**RECORDS SHOWN:**

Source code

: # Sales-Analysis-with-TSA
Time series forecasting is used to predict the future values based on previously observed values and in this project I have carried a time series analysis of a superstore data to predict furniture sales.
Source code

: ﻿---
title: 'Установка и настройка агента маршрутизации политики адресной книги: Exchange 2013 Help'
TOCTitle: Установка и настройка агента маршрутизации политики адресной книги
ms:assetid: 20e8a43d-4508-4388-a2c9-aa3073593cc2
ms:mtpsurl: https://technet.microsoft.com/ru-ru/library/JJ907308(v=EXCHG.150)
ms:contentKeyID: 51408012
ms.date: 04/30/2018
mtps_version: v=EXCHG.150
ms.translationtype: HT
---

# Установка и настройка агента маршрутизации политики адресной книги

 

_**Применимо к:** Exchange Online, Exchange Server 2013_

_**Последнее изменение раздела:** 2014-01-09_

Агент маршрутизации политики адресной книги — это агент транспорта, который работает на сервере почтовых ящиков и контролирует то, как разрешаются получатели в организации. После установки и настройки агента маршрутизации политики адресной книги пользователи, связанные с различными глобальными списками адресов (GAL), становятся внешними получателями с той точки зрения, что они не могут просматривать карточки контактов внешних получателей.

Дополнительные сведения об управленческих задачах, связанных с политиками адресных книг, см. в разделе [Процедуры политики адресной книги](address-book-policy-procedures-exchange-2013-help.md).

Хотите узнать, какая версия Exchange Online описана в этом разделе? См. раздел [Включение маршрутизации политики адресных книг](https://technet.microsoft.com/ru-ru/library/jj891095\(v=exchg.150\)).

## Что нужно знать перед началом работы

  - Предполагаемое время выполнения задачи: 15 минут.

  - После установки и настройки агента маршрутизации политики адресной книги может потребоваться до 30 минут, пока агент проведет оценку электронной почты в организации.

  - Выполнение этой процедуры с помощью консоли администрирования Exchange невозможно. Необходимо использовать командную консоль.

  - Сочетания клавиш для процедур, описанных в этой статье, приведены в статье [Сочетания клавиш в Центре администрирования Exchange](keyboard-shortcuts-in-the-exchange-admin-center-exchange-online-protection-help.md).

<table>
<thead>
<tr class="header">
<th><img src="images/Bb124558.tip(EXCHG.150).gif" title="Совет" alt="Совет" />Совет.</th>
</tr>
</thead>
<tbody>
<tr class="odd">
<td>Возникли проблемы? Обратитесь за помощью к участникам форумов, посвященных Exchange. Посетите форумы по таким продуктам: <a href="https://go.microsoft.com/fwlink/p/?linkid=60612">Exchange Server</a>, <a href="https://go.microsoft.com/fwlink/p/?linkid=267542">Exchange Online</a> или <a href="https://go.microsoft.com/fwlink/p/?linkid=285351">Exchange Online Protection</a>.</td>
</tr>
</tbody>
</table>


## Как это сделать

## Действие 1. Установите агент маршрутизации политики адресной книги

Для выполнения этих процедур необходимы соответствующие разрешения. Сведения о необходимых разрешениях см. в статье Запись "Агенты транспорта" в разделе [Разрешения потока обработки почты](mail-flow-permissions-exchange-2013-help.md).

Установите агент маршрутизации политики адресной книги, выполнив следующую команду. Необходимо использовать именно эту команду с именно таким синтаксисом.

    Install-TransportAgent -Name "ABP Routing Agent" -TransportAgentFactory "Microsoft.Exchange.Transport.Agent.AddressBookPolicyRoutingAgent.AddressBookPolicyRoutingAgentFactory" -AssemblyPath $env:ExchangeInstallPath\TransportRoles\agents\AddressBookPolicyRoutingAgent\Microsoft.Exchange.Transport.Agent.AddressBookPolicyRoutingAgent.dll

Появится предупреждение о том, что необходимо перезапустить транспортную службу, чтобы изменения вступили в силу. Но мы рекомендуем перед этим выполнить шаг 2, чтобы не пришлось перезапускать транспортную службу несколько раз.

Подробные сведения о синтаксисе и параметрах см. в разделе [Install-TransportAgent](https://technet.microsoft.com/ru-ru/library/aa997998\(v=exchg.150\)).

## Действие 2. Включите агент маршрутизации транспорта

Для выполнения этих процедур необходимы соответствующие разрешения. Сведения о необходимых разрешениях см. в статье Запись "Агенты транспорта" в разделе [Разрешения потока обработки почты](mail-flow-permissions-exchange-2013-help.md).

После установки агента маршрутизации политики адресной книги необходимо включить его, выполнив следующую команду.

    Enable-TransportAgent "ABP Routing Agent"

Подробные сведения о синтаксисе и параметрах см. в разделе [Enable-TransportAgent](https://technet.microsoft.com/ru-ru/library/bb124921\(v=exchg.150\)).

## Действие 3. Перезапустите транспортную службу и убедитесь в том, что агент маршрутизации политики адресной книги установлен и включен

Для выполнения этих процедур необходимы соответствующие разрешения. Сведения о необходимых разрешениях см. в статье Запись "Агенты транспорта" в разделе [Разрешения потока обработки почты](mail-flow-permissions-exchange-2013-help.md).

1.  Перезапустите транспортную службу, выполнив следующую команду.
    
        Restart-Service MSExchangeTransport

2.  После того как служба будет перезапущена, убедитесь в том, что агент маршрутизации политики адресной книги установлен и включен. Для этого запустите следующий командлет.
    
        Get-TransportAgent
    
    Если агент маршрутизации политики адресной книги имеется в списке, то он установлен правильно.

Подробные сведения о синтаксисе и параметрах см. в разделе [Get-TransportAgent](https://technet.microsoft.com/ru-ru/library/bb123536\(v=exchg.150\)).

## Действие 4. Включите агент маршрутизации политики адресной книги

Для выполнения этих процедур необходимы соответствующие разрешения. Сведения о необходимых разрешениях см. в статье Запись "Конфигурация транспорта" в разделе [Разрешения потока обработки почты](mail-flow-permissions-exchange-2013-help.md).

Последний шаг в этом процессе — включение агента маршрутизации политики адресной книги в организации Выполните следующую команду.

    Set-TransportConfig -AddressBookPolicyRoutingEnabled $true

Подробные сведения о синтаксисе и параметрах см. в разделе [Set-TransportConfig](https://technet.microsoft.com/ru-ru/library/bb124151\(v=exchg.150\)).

**YOUR TASK:** Copy every record above verbatim and in full.

**SOLUTION TO THIS PROBLEM:**
Source code

: # Sales-Analysis-with-TSA
Time series forecasting is used to predict the future values based on previously observed values and in this project I have carried a time series analysis of a superstore data to predict furniture sales.
Source code

: ﻿---
title: 'Установка и настройка агента маршрутизации политики адресной книги: Exchange 2013 Help'
TOCTitle: Установка и настройка агента маршрутизации политики адресной книги
ms:assetid: 20e8a43d-4508-4388-a2c9-aa3073593cc2
ms:mtpsurl: https://technet.microsoft.com/ru-ru/library/JJ907308(v=EXCHG.150)
ms:contentKeyID: 51408012
ms.date: 04/30/2018
mtps_version: v=EXCHG.150
ms.translationtype: HT
---

# Установка и настройка агента маршрутизации политики адресной книги

 

_**Применимо к:** Exchange Online, Exchange Server 2013_

_**Последнее изменение раздела:** 2014-01-09_

Агент маршрутизации политики адресной книги — это агент транспорта, который работает на сервере почтовых ящиков и контролирует то, как разрешаются получатели в организации. После установки и настройки агента маршрутизации политики адресной книги пользователи, связанные с различными глобальными списками адресов (GAL), становятся внешними получателями с той точки зрения, что они не могут просматривать карточки контактов внешних получателей.

Дополнительные сведения об управленческих задачах, связанных с политиками адресных книг, см. в разделе [Процедуры политики адресной книги](address-book-policy-procedures-exchange-2013-help.md).

Хотите узнать, какая версия Exchange Online описана в этом разделе? См. раздел [Включение маршрутизации политики адресных книг](https://technet.microsoft.com/ru-ru/library/jj891095\(v=exchg.150\)).

## Что нужно знать перед началом работы

  - Предполагаемое время выполнения задачи: 15 минут.

  - После установки и настройки агента маршрутизации политики адресной книги может потребоваться до 30 минут, пока агент проведет оценку электронной почты в организации.

  - Выполнение этой процедуры с помощью консоли администрирования Exchange невозможно. Необходимо использовать командную консоль.

  - Сочетания клавиш для процедур, описанных в этой статье, приведены в статье [Сочетания клавиш в Центре администрирования Exchange](keyboard-shortcuts-in-the-exchange-admin-center-exchange-online-protection-help.md).

<table>
<thead>
<tr class="header">
<th><img src="images/Bb124558.tip(EXCHG.150).gif" title="Совет" alt="Совет" />Совет.</th>
</tr>
</thead>
<tbody>
<tr class="odd">
<td>Возникли проблемы? Обратитесь за помощью к участникам форумов, посвященных Exchange. Посетите форумы по таким продуктам: <a href="https://go.microsoft.com/fwlink/p/?linkid=60612">Exchange Server</a>, <a href="https://go.microsoft.com/fwlink/p/?linkid=267542">Exchange Online</a> или <a href="https://go.microsoft.com/fwlink/p/?linkid=285351">Exchange Online Protection</a>.</td>
</tr>
</tbody>
</table>


## Как это сделать

## Действие 1. Установите агент маршрутизации политики адресной книги

Для выполнения этих процедур необходимы соответствующие разрешения. Сведения о необходимых разрешениях см. в статье Запись "Агенты транспорта" в разделе [Разрешения потока обработки почты](mail-flow-permissions-exchange-2013-help.md).

Установите агент маршрутизации политики адресной книги, выполнив следующую команду. Необходимо использовать именно эту команду с именно таким синтаксисом.

    Install-TransportAgent -Name "ABP Routing Agent" -TransportAgentFactory "Microsoft.Exchange.Transport.Agent.AddressBookPolicyRoutingAgent.AddressBookPolicyRoutingAgentFactory" -AssemblyPath $env:ExchangeInstallPath\TransportRoles\agents\AddressBookPolicyRoutingAgent\Microsoft.Exchange.Transport.Agent.AddressBookPolicyRoutingAgent.dll

Появится предупреждение о том, что необходимо перезапустить транспортную службу, чтобы изменения вступили в силу. Но мы рекомендуем перед этим выполнить шаг 2, чтобы не пришлось перезапускать транспортную службу несколько раз.

Подробные сведения о синтаксисе и параметрах см. в разделе [Install-TransportAgent](https://technet.microsoft.com/ru-ru/library/aa997998\(v=exchg.150\)).

## Действие 2. Включите агент маршрутизации транспорта

Для выполнения этих процедур необходимы соответствующие разрешения. Сведения о необходимых разрешениях см. в статье Запись "Агенты транспорта" в разделе [Разрешения потока обработки почты](mail-flow-permissions-exchange-2013-help.md).

После установки агента маршрутизации политики адресной книги необходимо включить его, выполнив следующую команду.

    Enable-TransportAgent "ABP Routing Agent"

Подробные сведения о синтаксисе и параметрах см. в разделе [Enable-TransportAgent](https://technet.microsoft.com/ru-ru/library/bb124921\(v=exchg.150\)).

## Действие 3. Перезапустите транспортную службу и убедитесь в том, что агент маршрутизации политики адресной книги установлен и включен

Для выполнения этих процедур необходимы соответствующие разрешения. Сведения о необходимых разрешениях см. в статье Запись "Агенты транспорта" в разделе [Разрешения потока обработки почты](mail-flow-permissions-exchange-2013-help.md).

1.  Перезапустите транспортную службу, выполнив следующую команду.
    
        Restart-Service MSExchangeTransport

2.  После того как служба будет перезапущена, убедитесь в том, что агент маршрутизации политики адресной книги установлен и включен. Для этого запустите следующий командлет.
    
        Get-TransportAgent
    
    Если агент маршрутизации политики адресной книги имеется в списке, то он установлен правильно.

Подробные сведения о синтаксисе и параметрах см. в разделе [Get-TransportAgent](https://technet.microsoft.com/ru-ru/library/bb123536\(v=exchg.150\)).

## Действие 4. Включите агент маршрутизации политики адресной книги

Для выполнения этих процедур необходимы соответствующие разрешения. Сведения о необходимых разрешениях см. в статье Запись "Конфигурация транспорта" в разделе [Разрешения потока обработки почты](mail-flow-permissions-exchange-2013-help.md).

Последний шаг в этом процессе — включение агента маршрутизации политики адресной книги в организации Выполните следующую команду.

    Set-TransportConfig -AddressBookPolicyRoutingEnabled $true

Подробные сведения о синтаксисе и параметрах см. в разделе [Set-TransportConfig](https://technet.microsoft.com/ru-ru/library/bb124151\(v=exchg.150\)).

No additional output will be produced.